FDA considered comments received on the draft guidance, issued in July 2020, as the agency worked to finalize the suggested rules. Changes from the draft to the final guidance include clarifying sources of cannabis for clinical research (including Schedule I sources), adding resources explaining expectations for investigational new drug (IND) applications in various stages of drug development, and providing guidance on quality considerations for INDs.
The final guidance also:
- Lists applicable United States Pharmacopeia chapters on quality testing, including the assessment of leachables from packaging and delivery systems.
- Identifies relevant International Council for Harmonisation guidelines, FDA guidances, and considerations for devices used in combination with a drug.

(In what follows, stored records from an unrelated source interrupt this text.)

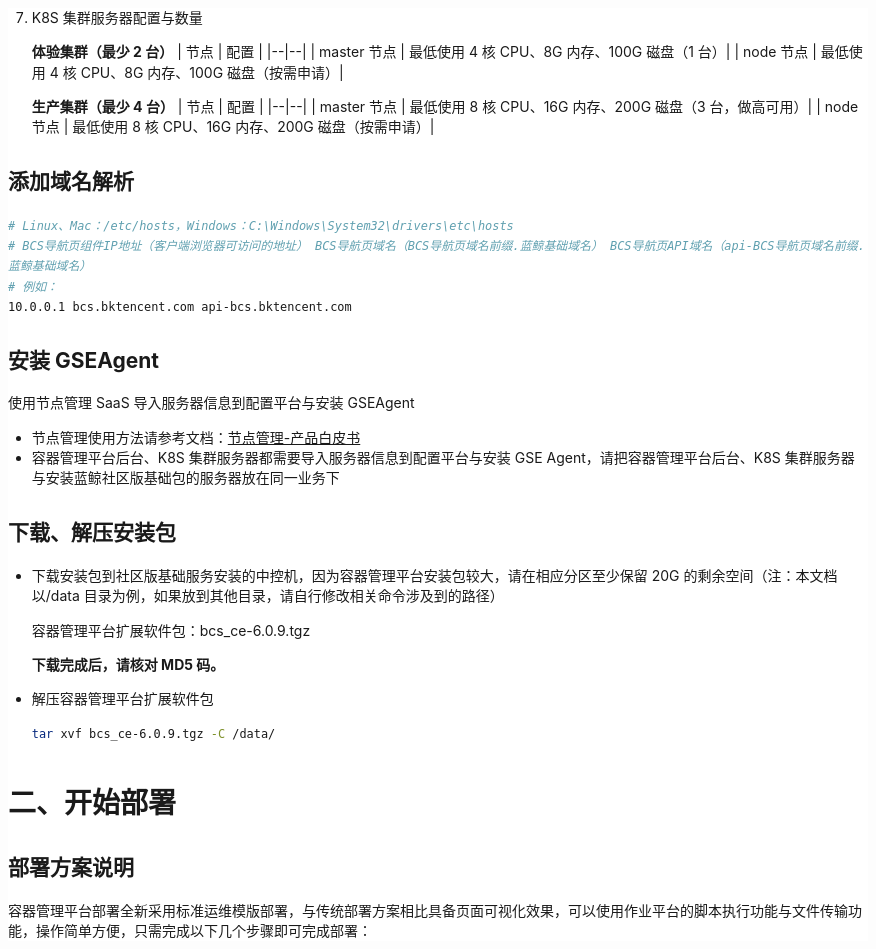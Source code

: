 
7. K8S 集群服务器配置与数量

   **体验集群（最少 2 台）**
   | 节点 | 配置 |
   |--|--|
   | master 节点 | 最低使用 4 核 CPU、8G 内存、100G 磁盘（1 台）|
   | node 节点 | 最低使用 4 核 CPU、8G 内存、100G 磁盘（按需申请）|

   **生产集群（最少 4 台）**
   | 节点 | 配置 |
   |--|--|
   | master 节点 | 最低使用 8 核 CPU、16G 内存、200G 磁盘（3 台，做高可用）|
   | node 节点 | 最低使用 8 核 CPU、16G 内存、200G 磁盘（按需申请）|

## 添加域名解析

```bash
# Linux、Mac：/etc/hosts，Windows：C:\Windows\System32\drivers\etc\hosts
# BCS导航页组件IP地址（客户端浏览器可访问的地址） BCS导航页域名（BCS导航页域名前缀.蓝鲸基础域名） BCS导航页API域名（api-BCS导航页域名前缀.蓝鲸基础域名）
# 例如：
10.0.0.1 bcs.bktencent.com api-bcs.bktencent.com
```


## 安装 GSEAgent

使用节点管理 SaaS 导入服务器信息到配置平台与安装 GSEAgent

- 节点管理使用方法请参考文档：[节点管理-产品白皮书](../../../../../NodeMan/2.2/UserGuide/Introduce/Overview.md)
- 容器管理平台后台、K8S 集群服务器都需要导入服务器信息到配置平台与安装 GSE Agent，请把容器管理平台后台、K8S 集群服务器与安装蓝鲸社区版基础包的服务器放在同一业务下

## 下载、解压安装包

- 下载安装包到社区版基础服务安装的中控机，因为容器管理平台安装包较大，请在相应分区至少保留 20G 的剩余空间（注：本文档以/data 目录为例，如果放到其他目录，请自行修改相关命令涉及到的路径）

   容器管理平台扩展软件包：bcs_ce-6.0.9.tgz

   **下载完成后，请核对 MD5 码。**

- 解压容器管理平台扩展软件包

   ```bash
   tar xvf bcs_ce-6.0.9.tgz -C /data/
   ```

# 二、开始部署

## 部署方案说明

容器管理平台部署全新采用标准运维模版部署，与传统部署方案相比具备页面可视化效果，可以使用作业平台的脚本执行功能与文件传输功能，操作简单方便，只需完成以下几个步骤即可完成部署：
   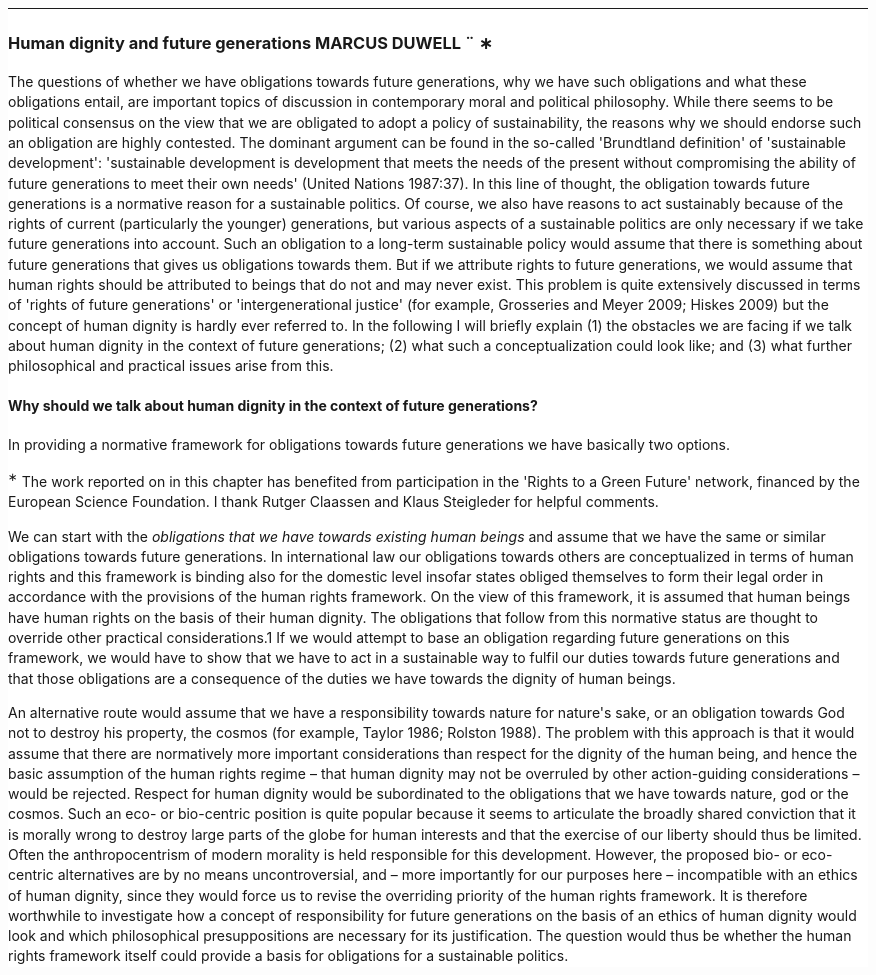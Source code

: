 

---

### Human dignity and future generations MARCUS DUWELL ¨ ∗

The questions of whether we have obligations towards future generations, why we have such obligations and what these obligations entail, are important topics of discussion in contemporary moral and political philosophy. While there seems to be political consensus on the view that we are obligated to adopt a policy of sustainability, the reasons why we should endorse such an obligation are highly contested. The dominant argument can be found in the so-called 'Brundtland definition' of 'sustainable development': 'sustainable development is development that meets the needs of the present without compromising the ability of future generations to meet their own needs' (United Nations 1987:37). In this line of thought, the obligation towards future generations is a normative reason for a sustainable politics. Of course, we also have reasons to act sustainably because of the rights of current (particularly the younger) generations, but various aspects of a sustainable politics are only necessary if we take future generations into account. Such an obligation to a long-term sustainable policy would assume that there is something about future generations that gives us obligations towards them. But if we attribute rights to future generations, we would assume that human rights should be attributed to beings that do not and may never exist. This problem is quite extensively discussed in terms of 'rights of future generations' or 'intergenerational justice' (for example, Grosseries and Meyer 2009; Hiskes 2009) but the concept of human dignity is hardly ever referred to. In the following I will briefly explain (1) the obstacles we are facing if we talk about human dignity in the context of future generations; (2) what such a conceptualization could look like; and (3) what further philosophical and practical issues arise from this.

#### **Why should we talk about human dignity in the context of future generations?**

In providing a normative framework for obligations towards future generations we have basically two options.

<sup>∗</sup> The work reported on in this chapter has benefited from participation in the 'Rights to a Green Future' network, financed by the European Science Foundation. I thank Rutger Claassen and Klaus Steigleder for helpful comments.

We can start with the *obligations that we have towards existing human beings* and assume that we have the same or similar obligations towards future generations. In international law our obligations towards others are conceptualized in terms of human rights and this framework is binding also for the domestic level insofar states obliged themselves to form their legal order in accordance with the provisions of the human rights framework. On the view of this framework, it is assumed that human beings have human rights on the basis of their human dignity. The obligations that follow from this normative status are thought to override other practical considerations.1 If we would attempt to base an obligation regarding future generations on this framework, we would have to show that we have to act in a sustainable way to fulfil our duties towards future generations and that those obligations are a consequence of the duties we have towards the dignity of human beings.

An alternative route would assume that we have a responsibility towards nature for nature's sake, or an obligation towards God not to destroy his property, the cosmos (for example, Taylor 1986; Rolston 1988). The problem with this approach is that it would assume that there are normatively more important considerations than respect for the dignity of the human being, and hence the basic assumption of the human rights regime – that human dignity may not be overruled by other action-guiding considerations – would be rejected. Respect for human dignity would be subordinated to the obligations that we have towards nature, god or the cosmos. Such an eco- or bio-centric position is quite popular because it seems to articulate the broadly shared conviction that it is morally wrong to destroy large parts of the globe for human interests and that the exercise of our liberty should thus be limited. Often the anthropocentrism of modern morality is held responsible for this development. However, the proposed bio- or eco-centric alternatives are by no means uncontroversial, and – more importantly for our purposes here – incompatible with an ethics of human dignity, since they would force us to revise the overriding priority of the human rights framework. It is therefore worthwhile to investigate how a concept of responsibility for future generations on the basis of an ethics of human dignity would look and which philosophical presuppositions are necessary for its justification. The question would thus be whether the human rights framework itself could provide a basis for obligations for a sustainable politics.
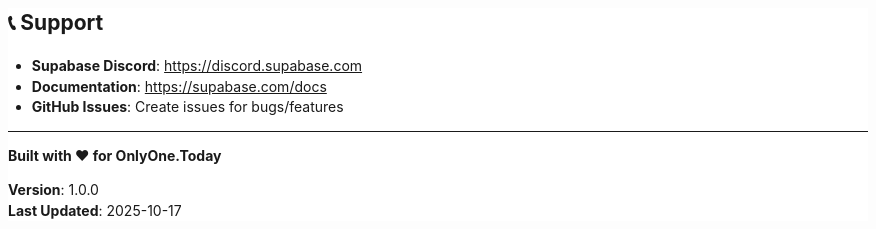 
## 📞 **Support**

- **Supabase Discord**: https://discord.supabase.com
- **Documentation**: https://supabase.com/docs
- **GitHub Issues**: Create issues for bugs/features

---

**Built with ❤️ for OnlyOne.Today**

**Version**: 1.0.0  
**Last Updated**: 2025-10-17

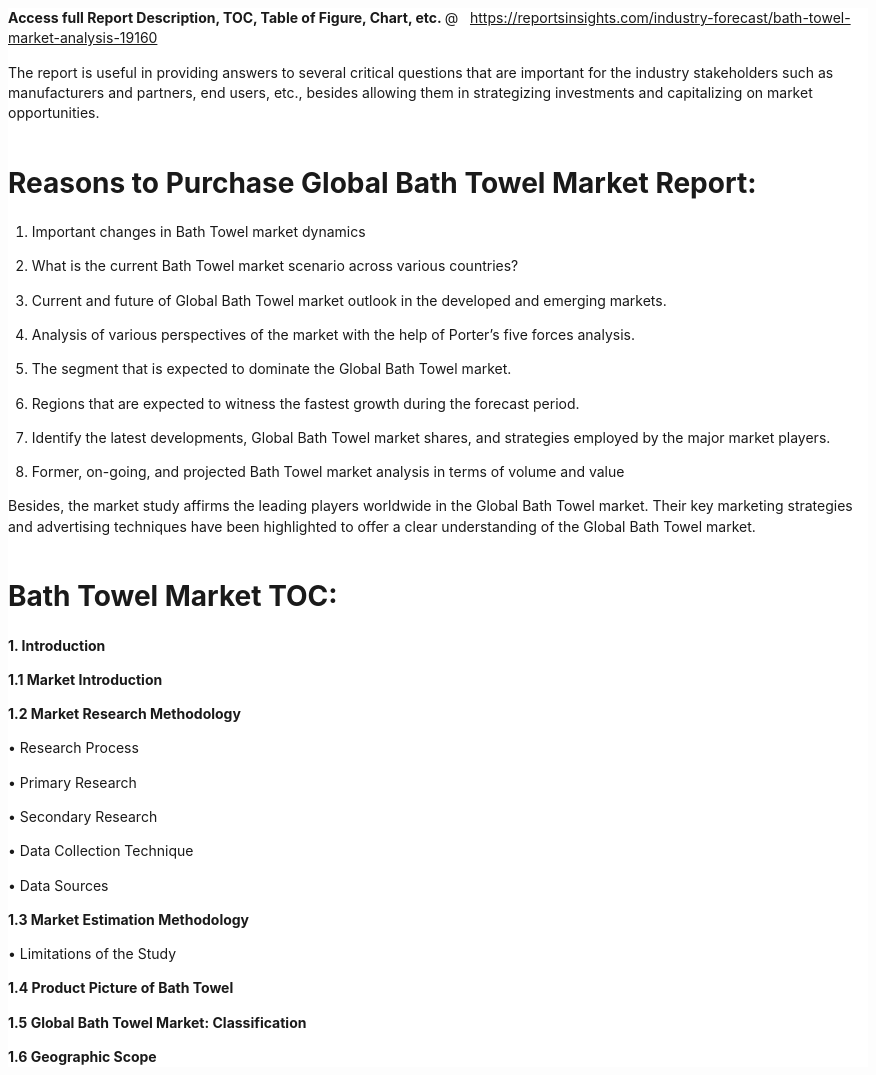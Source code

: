 <strong>Access full Report Description, TOC, Table of Figure, Chart, etc. </strong>@   <a href=https://reportsinsights.com/industry-forecast/bath-towel-market-analysis-19160 style=color:#0000ff;>https://reportsinsights.com/industry-forecast/bath-towel-market-analysis-19160</a>

The report is useful in providing answers to several critical questions that are important for the industry stakeholders such as manufacturers and partners, end users, etc., besides allowing them in strategizing investments and capitalizing on market opportunities.

# <strong>Reasons to Purchase Global Bath Towel Market Report:</strong>

1. Important changes in Bath Towel market dynamics

2. What is the current Bath Towel market scenario across various countries?

3. Current and future of Global Bath Towel market outlook in the developed and emerging markets.

4. Analysis of various perspectives of the market with the help of Porter’s five forces analysis.

5. The segment that is expected to dominate the Global Bath Towel market.

6. Regions that are expected to witness the fastest growth during the forecast period.

7. Identify the latest developments, Global Bath Towel market shares, and strategies employed by the major market players.

8. Former, on-going, and projected Bath Towel market analysis in terms of volume and value

Besides, the market study affirms the leading players worldwide in the Global Bath Towel market. Their key marketing strategies and advertising techniques have been highlighted to offer a clear understanding of the Global Bath Towel market.

# <strong>Bath Towel Market TOC:</strong>

<strong>1. Introduction</strong>

<strong>1.1 Market Introduction</strong>

<strong>1.2 Market Research Methodology</strong>

• Research Process

• Primary Research

• Secondary Research

• Data Collection Technique

• Data Sources

<strong>1.3 Market Estimation Methodology</strong>

• Limitations of the Study

<strong>1.4 Product Picture of Bath Towel</strong>

<strong>1.5 Global Bath Towel Market: Classification</strong>

<strong>1.6 Geographic Scope</strong>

- Addresses the calculation of delta-9 THC content, which is relevant to determine control status for cannabis and cannabis-derived compounds.
“It is critical FDA continues to support robust scientific research needed to develop new drugs from cannabis,” the release states. “FDA believes the drug development and approval process represents the best way to ensure that safe, effective, and high-quality new medicines, including any drugs derived from cannabis, are available to patients in need of appropriate medical therapy.”
Earlier this month, The FDA said it is planning to make recommendations on how to regulate the use of the popular cannabis compound cannabidiol (CBD) in food and supplements.